Na Faixa de Gaza não há sonho, somente sobrevivência

Na Faixa de Gaza não há sonho, somente sobrevivência

Artigo por RED
16/10/2023 15:02 • Atualizado em 17/10/2023 16:07
Na Faixa de Gaza não há sonho, somente sobrevivência

De CANDICE VANHECKE*

Caro defensor inabalável de Israel, você me perguntou se eu poderia ser amigo de um combatente da resistência palestina que usa sua arma contra civis. Aqui está minha resposta.

A resposta é não. Eu não poderia ser amigo de um ser humano que enfia uma bala na cabeça de outro ser humano desarmado e indefeso ou que comete outra atrocidade do mesmo tipo. Não importa o quanto ele tenha sofrido no passado, não importa o quanto ele tenha lutado o bom combate, eu não seria capaz de ser amigável, sair para beber e tomar um drinque com alguém capaz de cometer um assassinato a sangue frio. É uma reação epidérmica, que vai além do intelecto e das convicções políticas.

Eu não poderia me tornar amigo dele, mas tentaria entender. Tentaria imaginar como é nascer em um enclave onde a vida parece ter menos valor do que em qualquer outro lugar; onde é tão fácil perder um amigo de escola, pai, irmã, tio ou professor, morto em um dos muitos bombardeios realizados regularmente pelo exército israelense. Ouvindo constantemente o zumbido dos drones e sabendo que, a qualquer momento, o inferno dos céus pode se soltar novamente. Estudando, mas sem perspectivas para o futuro.

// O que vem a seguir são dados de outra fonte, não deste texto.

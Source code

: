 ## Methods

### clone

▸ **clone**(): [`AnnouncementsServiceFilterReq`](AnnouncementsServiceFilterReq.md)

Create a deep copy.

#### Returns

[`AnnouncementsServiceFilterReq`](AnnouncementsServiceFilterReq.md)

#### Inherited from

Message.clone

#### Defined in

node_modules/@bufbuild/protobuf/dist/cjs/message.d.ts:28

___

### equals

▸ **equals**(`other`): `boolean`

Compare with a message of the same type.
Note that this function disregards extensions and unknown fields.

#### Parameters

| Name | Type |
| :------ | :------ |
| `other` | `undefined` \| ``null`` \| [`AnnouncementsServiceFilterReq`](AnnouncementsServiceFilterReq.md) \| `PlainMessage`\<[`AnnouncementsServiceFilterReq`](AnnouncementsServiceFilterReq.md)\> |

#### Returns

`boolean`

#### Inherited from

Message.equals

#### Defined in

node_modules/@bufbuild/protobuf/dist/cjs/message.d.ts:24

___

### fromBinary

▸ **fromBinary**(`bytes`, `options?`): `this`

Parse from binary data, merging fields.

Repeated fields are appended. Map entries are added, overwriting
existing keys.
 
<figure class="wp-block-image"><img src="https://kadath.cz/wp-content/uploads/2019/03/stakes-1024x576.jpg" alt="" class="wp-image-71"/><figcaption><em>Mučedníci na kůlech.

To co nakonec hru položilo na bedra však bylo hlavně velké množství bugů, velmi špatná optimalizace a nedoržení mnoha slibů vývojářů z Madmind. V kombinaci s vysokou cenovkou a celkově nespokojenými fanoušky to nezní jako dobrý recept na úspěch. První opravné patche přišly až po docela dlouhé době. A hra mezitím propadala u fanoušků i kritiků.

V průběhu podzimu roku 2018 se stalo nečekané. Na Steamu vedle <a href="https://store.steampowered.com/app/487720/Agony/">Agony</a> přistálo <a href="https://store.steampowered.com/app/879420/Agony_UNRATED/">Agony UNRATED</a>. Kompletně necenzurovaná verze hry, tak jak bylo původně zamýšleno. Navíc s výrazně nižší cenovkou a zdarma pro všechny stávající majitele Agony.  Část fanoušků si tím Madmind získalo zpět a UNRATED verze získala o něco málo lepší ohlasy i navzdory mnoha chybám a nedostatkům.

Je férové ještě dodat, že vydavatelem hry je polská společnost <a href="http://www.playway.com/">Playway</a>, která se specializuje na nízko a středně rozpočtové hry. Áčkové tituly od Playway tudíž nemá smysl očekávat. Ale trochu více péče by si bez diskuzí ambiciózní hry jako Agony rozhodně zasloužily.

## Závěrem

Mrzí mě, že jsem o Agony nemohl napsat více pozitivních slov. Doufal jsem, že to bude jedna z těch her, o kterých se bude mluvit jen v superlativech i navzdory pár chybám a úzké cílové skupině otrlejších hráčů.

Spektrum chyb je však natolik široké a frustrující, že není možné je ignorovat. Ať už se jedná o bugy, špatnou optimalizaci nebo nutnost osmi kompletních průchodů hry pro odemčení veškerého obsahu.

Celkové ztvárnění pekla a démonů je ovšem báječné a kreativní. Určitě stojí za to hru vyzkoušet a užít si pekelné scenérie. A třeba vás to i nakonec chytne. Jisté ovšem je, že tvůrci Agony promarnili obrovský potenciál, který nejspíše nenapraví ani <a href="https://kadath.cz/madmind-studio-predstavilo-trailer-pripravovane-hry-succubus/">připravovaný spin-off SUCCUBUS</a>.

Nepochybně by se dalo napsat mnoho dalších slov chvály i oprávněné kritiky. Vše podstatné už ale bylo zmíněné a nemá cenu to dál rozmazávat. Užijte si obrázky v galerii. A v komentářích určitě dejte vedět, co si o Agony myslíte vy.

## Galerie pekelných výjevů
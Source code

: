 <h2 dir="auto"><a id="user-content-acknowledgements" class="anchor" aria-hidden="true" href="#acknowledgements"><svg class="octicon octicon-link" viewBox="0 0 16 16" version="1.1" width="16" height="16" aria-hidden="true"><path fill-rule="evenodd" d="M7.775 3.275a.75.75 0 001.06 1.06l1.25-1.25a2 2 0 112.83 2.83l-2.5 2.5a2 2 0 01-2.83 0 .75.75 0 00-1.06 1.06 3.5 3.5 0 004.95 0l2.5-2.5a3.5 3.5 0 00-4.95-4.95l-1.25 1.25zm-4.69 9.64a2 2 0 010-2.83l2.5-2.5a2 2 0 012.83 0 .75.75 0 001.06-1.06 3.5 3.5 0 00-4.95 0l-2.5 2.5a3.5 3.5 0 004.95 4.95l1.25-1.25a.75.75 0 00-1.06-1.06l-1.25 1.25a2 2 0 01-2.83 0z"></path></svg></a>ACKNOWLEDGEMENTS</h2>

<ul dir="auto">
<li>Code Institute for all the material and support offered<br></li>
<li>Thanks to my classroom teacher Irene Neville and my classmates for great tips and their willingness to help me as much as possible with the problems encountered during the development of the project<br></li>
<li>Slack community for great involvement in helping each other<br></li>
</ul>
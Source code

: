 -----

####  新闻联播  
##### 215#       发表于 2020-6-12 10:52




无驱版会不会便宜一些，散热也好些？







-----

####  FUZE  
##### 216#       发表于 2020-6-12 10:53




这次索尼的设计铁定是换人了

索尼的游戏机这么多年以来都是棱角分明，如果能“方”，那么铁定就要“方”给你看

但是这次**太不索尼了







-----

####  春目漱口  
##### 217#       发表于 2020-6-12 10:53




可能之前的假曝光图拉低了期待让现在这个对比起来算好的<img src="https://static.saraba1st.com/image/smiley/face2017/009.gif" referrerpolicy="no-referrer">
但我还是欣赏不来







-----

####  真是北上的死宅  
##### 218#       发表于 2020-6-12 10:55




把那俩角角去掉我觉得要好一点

Porque quando se vive sob bloqueio, não se tem o direito de sonhar, apenas de sobreviver. Servir como mão de obra mal paga para uma potência ocupante que também fecha as passagens que permitem que essa mesma mão de obra chegue ao trabalho, privando-a de seu único meio de subsistência.

Posso entender a raiva, o desespero, a perda de rumo de um indivíduo que cresceu em um ambiente como esse e que, se tivesse menos de 20 anos, nunca teria conhecido outra coisa. Mas, como ser humano, não posso aceitar, apoiar ou tolerar um militante que comete atrocidades.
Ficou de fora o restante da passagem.